DATA SUPPLIED.
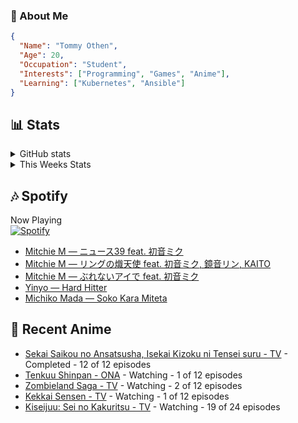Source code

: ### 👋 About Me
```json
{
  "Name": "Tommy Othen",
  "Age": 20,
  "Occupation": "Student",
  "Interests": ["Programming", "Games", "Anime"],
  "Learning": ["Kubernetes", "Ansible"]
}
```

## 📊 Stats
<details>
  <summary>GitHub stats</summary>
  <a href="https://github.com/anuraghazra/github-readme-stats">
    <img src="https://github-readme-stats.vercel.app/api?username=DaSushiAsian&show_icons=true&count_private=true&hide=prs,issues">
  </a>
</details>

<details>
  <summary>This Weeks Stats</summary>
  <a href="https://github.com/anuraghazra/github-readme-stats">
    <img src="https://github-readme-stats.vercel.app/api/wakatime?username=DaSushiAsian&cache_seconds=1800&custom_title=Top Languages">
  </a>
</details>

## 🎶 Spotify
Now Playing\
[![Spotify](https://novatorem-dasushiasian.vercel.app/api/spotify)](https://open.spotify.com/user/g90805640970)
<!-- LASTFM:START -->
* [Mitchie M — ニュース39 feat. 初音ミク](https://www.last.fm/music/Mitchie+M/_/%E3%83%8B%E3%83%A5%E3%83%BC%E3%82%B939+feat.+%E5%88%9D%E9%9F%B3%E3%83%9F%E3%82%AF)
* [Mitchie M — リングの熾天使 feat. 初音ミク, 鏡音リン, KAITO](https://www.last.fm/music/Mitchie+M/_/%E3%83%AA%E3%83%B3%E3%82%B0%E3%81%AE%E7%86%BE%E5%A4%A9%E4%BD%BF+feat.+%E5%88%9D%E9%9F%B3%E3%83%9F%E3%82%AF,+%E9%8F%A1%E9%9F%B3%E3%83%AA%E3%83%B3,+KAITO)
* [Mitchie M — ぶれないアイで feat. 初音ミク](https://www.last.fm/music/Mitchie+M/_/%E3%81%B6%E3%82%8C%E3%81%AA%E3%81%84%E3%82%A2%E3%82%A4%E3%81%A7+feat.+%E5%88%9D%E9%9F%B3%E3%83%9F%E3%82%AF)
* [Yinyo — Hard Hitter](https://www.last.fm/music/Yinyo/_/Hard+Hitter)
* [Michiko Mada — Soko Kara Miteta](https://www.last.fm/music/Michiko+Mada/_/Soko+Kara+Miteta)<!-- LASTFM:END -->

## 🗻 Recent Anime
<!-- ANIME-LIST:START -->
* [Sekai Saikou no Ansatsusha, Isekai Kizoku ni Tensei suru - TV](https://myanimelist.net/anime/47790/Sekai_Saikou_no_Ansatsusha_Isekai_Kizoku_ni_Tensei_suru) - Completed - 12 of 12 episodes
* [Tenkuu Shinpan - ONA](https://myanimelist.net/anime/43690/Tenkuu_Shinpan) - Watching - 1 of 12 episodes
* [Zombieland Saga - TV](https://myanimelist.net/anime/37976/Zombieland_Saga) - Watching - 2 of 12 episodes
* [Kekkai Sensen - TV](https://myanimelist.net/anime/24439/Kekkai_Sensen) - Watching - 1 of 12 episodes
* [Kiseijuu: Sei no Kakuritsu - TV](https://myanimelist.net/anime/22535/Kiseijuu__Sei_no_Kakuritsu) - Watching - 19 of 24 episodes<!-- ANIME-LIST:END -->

* * *

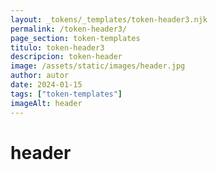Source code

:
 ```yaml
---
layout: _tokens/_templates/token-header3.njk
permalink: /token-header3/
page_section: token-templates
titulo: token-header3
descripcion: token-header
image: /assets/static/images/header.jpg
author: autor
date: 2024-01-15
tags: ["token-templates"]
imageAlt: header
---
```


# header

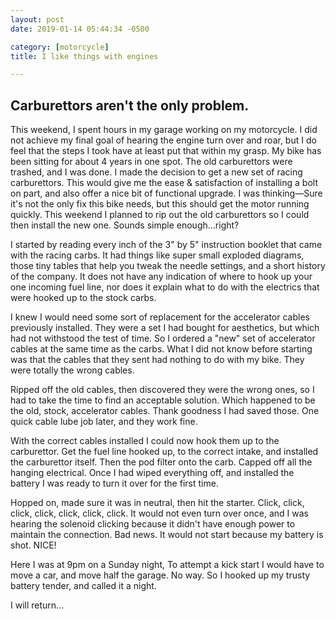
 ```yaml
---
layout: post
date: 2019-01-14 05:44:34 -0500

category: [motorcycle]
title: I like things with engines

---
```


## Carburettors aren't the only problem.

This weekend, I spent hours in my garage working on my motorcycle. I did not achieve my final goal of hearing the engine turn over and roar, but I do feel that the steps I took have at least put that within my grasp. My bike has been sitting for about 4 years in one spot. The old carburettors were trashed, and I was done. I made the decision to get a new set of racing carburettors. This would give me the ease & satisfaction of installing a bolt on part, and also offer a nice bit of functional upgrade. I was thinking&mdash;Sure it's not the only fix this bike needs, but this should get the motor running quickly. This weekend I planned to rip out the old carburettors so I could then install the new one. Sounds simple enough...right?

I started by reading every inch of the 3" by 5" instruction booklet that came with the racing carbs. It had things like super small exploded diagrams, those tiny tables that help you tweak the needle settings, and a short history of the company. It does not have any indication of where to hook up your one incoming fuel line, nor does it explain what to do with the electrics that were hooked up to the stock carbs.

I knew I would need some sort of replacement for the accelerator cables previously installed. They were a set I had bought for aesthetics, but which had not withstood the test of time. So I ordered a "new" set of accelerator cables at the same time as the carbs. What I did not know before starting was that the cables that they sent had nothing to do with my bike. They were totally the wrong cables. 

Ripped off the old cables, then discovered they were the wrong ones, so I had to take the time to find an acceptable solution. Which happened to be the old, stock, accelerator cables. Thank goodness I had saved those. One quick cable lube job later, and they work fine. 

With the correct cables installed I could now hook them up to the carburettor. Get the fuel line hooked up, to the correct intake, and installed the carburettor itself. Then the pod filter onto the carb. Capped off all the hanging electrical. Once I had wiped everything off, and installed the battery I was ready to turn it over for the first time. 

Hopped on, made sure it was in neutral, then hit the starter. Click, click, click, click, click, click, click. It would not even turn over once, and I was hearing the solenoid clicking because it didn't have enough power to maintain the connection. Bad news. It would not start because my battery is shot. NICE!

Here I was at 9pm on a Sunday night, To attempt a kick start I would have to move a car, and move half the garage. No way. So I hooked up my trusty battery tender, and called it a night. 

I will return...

==

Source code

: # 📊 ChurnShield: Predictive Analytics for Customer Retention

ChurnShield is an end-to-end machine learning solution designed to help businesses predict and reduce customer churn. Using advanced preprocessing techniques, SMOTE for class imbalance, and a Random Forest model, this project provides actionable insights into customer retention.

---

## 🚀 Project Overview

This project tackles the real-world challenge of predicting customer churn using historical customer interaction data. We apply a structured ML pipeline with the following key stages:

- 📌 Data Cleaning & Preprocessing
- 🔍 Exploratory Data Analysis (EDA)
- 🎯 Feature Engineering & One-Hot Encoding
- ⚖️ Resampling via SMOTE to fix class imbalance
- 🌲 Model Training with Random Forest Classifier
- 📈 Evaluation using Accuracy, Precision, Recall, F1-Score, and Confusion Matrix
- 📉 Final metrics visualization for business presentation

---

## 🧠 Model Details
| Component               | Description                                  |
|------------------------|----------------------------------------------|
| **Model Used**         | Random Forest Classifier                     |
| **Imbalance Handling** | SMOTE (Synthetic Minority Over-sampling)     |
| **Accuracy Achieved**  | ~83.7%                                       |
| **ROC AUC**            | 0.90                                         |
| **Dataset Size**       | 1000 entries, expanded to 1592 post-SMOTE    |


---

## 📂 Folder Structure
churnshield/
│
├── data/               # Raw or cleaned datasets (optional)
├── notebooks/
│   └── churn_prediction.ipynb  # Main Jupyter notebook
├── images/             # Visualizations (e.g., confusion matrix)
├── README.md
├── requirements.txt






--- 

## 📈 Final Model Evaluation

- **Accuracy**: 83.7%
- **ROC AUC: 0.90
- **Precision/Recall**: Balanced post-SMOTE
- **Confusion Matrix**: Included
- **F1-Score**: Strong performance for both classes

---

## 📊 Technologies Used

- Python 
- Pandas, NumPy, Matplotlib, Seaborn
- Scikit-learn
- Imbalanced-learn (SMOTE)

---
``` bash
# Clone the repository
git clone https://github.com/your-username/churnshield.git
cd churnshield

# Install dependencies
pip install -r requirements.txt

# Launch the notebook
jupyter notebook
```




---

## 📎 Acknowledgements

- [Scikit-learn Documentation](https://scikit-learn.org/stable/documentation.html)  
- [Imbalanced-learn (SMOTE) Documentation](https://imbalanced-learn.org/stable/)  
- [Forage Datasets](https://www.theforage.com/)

TASK STATEMENT. When a line of the material holds "have", count it once, and then give the final number alone.

EXERCISE SOLUTION. 4